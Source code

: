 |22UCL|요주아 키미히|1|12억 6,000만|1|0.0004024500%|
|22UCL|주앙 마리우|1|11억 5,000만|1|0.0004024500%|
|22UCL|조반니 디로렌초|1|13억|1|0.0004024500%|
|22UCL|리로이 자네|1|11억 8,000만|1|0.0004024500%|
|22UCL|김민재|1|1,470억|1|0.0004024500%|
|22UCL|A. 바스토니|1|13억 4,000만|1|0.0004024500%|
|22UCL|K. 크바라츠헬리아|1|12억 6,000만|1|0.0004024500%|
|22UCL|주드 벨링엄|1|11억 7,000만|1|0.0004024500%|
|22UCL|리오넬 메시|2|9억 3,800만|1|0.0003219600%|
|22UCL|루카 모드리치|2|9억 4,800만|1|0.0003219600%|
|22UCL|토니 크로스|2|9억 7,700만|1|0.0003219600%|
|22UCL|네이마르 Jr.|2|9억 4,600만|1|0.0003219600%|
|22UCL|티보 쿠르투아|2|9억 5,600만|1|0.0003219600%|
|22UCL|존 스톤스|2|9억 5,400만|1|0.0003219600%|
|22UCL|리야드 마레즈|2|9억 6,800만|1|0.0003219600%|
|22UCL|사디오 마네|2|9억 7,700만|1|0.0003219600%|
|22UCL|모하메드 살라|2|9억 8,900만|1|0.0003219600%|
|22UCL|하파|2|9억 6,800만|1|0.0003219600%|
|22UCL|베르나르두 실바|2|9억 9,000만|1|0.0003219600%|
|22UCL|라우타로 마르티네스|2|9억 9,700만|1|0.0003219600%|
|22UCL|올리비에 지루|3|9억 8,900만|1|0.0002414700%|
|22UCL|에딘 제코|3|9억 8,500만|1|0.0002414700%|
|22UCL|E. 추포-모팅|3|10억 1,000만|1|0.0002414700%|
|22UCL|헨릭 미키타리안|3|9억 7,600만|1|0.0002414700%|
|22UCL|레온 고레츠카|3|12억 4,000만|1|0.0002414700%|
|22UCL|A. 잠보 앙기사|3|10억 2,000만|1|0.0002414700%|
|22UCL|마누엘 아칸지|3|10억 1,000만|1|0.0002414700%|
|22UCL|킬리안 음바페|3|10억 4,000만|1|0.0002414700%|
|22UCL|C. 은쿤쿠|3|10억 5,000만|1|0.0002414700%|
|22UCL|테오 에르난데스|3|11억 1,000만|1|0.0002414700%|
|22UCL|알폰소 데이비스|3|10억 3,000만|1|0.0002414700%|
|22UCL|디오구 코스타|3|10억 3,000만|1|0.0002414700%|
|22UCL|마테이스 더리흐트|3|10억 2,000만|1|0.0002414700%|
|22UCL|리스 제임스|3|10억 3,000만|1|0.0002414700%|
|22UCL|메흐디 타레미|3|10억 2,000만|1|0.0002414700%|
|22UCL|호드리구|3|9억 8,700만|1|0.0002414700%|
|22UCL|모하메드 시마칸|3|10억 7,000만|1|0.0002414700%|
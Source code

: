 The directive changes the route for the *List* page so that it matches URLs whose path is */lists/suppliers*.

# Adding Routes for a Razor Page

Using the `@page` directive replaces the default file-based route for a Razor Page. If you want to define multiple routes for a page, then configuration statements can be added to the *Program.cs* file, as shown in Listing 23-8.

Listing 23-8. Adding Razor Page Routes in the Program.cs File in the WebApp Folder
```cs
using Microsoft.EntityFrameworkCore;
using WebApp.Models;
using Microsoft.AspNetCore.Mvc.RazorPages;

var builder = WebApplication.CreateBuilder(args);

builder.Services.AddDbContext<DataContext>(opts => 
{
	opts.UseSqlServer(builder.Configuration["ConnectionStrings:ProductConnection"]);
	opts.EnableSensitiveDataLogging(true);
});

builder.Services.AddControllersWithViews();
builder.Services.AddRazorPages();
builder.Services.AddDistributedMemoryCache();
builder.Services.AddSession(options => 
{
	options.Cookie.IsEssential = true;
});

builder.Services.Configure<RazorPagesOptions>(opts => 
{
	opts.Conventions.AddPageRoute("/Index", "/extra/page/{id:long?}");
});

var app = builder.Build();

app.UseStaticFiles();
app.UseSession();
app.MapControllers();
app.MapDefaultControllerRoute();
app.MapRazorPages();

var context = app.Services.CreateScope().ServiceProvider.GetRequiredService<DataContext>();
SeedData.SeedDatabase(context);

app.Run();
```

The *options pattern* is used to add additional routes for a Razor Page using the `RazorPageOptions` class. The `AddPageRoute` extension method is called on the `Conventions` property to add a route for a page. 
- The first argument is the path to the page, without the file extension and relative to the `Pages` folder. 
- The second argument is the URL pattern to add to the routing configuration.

» ACTIVITY
Scan the data above for the word "Conventions". Copy every line in which it is found.

» ANSWER FOR THE TASK
	opts.Conventions.AddPageRoute("/Index", "/extra/page/{id:long?}");
The *options pattern* is used to add additional routes for a Razor Page using the `RazorPageOptions` class. The `AddPageRoute` extension method is called on the `Conventions` property to add a route for a page. 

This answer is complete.